Durante a sua intervenção, o Administrador do fundo, Helder Bila, manifestou uma preocupação vincada relativamente ao elevado número de empresas que operam na informalidade. Segundo o responsável, a carência de documentação legal tem sido o principal obstáculo que impede a banca de conceder o crédito necessário ao crescimento destes negócios.
“Apelamos aos empresários para que organizem a sua documentação, de modo a facilitar a cedência de crédito pela banca e, dessa forma, tornar os seus projectos viáveis”, afiançou Bila.
O encontro contou também com a participação do Governador da Província da Zambézia, Pio Matos, que aproveitou a ocasião para direccionar uma reflexão ao sector bancário. O governante defendeu que a banca não deve sustentar-se apenas nos descontos provenientes dos salários dos funcionários públicos, mas sim focar-se na concessão de empréstimos estruturantes às PME, que constituem a base da economia local.

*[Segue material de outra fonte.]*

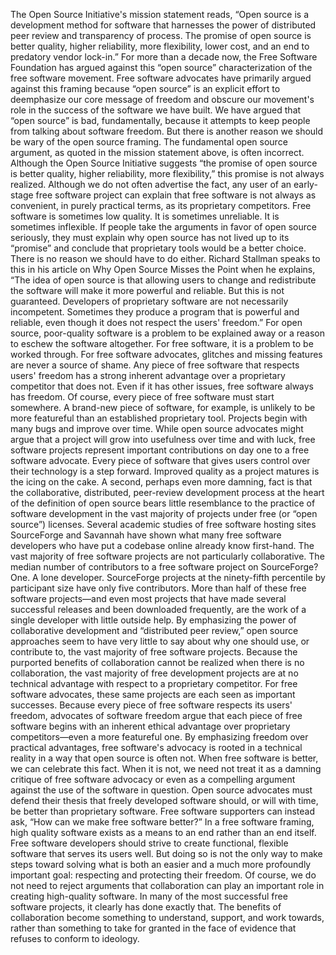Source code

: The Open Source Initiative's mission statement reads, “Open source is a development method for software that harnesses the power of distributed peer review and transparency of process. The promise of open source is better quality, higher reliability, more flexibility, lower cost, and an end to predatory vendor lock-in.” For more than a decade now, the Free Software Foundation has argued against this “open source” characterization of the free software movement. Free software advocates have primarily argued against this framing because “open source” is an explicit effort to deemphasize our core message of freedom and obscure our movement's role in the success of the software we have built. We have argued that “open source” is bad, fundamentally, because it attempts to keep people from talking about software freedom. But there is another reason we should be wary of the open source framing. The fundamental open source argument, as quoted in the mission statement above, is often incorrect. Although the Open Source Initiative suggests “the promise of open source is better quality, higher reliability, more flexibility,” this promise is not always realized. Although we do not often advertise the fact, any user of an early-stage free software project can explain that free software is not always as convenient, in purely practical terms, as its proprietary competitors. Free software is sometimes low quality. It is sometimes unreliable. It is sometimes inflexible. If people take the arguments in favor of open source seriously, they must explain why open source has not lived up to its “promise” and conclude that proprietary tools would be a better choice. There is no reason we should have to do either. Richard Stallman speaks to this in his article on Why Open Source Misses the Point when he explains, “The idea of open source is that allowing users to change and redistribute the software will make it more powerful and reliable. But this is not guaranteed. Developers of proprietary software are not necessarily incompetent. Sometimes they produce a program that is powerful and reliable, even though it does not respect the users' freedom.” For open source, poor-quality software is a problem to be explained away or a reason to eschew the software altogether. For free software, it is a problem to be worked through. For free software advocates, glitches and missing features are never a source of shame. Any piece of free software that respects users' freedom has a strong inherent advantage over a proprietary competitor that does not. Even if it has other issues, free software always has freedom. Of course, every piece of free software must start somewhere. A brand-new piece of software, for example, is unlikely to be more featureful than an established proprietary tool. Projects begin with many bugs and improve over time. While open source advocates might argue that a project will grow into usefulness over time and with luck, free software projects represent important contributions on day one to a free software advocate. Every piece of software that gives users control over their technology is a step forward. Improved quality as a project matures is the icing on the cake. A second, perhaps even more damning, fact is that the collaborative, distributed, peer-review development process at the heart of the definition of open source bears little resemblance to the practice of software development in the vast majority of projects under free (or “open source”) licenses. Several academic studies of free software hosting sites SourceForge and Savannah have shown what many free software developers who have put a codebase online already know first-hand. The vast majority of free software projects are not particularly collaborative. The median number of contributors to a free software project on SourceForge? One. A lone developer. SourceForge projects at the ninety-fifth percentile by participant size have only five contributors. More than half of these free software projects—and even most projects that have made several successful releases and been downloaded frequently, are the work of a single developer with little outside help. By emphasizing the power of collaborative development and “distributed peer review,” open source approaches seem to have very little to say about why one should use, or contribute to, the vast majority of free software projects. Because the purported benefits of collaboration cannot be realized when there is no collaboration, the vast majority of free development projects are at no technical advantage with respect to a proprietary competitor. For free software advocates, these same projects are each seen as important successes. Because every piece of free software respects its users' freedom, advocates of software freedom argue that each piece of free software begins with an inherent ethical advantage over proprietary competitors—even a more featureful one. By emphasizing freedom over practical advantages, free software's advocacy is rooted in a technical reality in a way that open source is often not. When free software is better, we can celebrate this fact. When it is not, we need not treat it as a damning critique of free software advocacy or even as a compelling argument against the use of the software in question. Open source advocates must defend their thesis that freely developed software should, or will with time, be better than proprietary software. Free software supporters can instead ask, “How can we make free software better?” In a free software framing, high quality software exists as a means to an end rather than an end itself. Free software developers should strive to create functional, flexible software that serves its users well. But doing so is not the only way to make steps toward solving what is both an easier and a much more profoundly important goal: respecting and protecting their freedom. Of course, we do not need to reject arguments that collaboration can play an important role in creating high-quality software. In many of the most successful free software projects, it clearly has done exactly that. The benefits of collaboration become something to understand, support, and work towards, rather than something to take for granted in the face of evidence that refuses to conform to ideology.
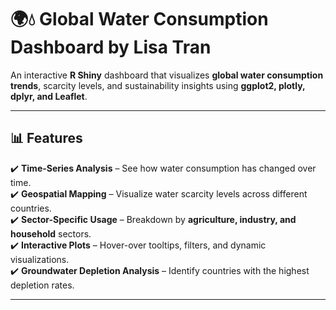 # 🌍💧 Global Water Consumption Dashboard by Lisa Tran

An interactive **R Shiny** dashboard that visualizes **global water consumption trends**, scarcity levels, and sustainability insights using **ggplot2, plotly, dplyr, and Leaflet**.

---

## 📊 Features
✔️ **Time-Series Analysis** – See how water consumption has changed over time.  
✔️ **Geospatial Mapping** – Visualize water scarcity levels across different countries.  
✔️ **Sector-Specific Usage** – Breakdown by **agriculture, industry, and household** sectors.  
✔️ **Interactive Plots** – Hover-over tooltips, filters, and dynamic visualizations.  
✔️ **Groundwater Depletion Analysis** – Identify countries with the highest depletion rates.  

---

No mesmo diapasão, Pio Matos exortou o empresariado da província a manter um diálogo próximo com as instituições financeiras para o pleno esclarecimento sobre os requisitos exigidos.
A importância estratégica deste novo mecanismo financeiro foi igualmente sublinhada pelo Secretário de Estado na Província da Zambézia, Avelino Muchine. No discurso de abertura, o governante expressou a sua satisfação com a iniciativa, classificando a linha de crédito como uma oportunidade ímpar para o tecido empresarial local.
Muchine encorajou uma participação activa de todos os intervenientes, visando assegurar que não existam dificuldades na utilização deste instrumento que o Estado coloca à disposição para impulsionar a economia regional e fortalecer o sector privado na província.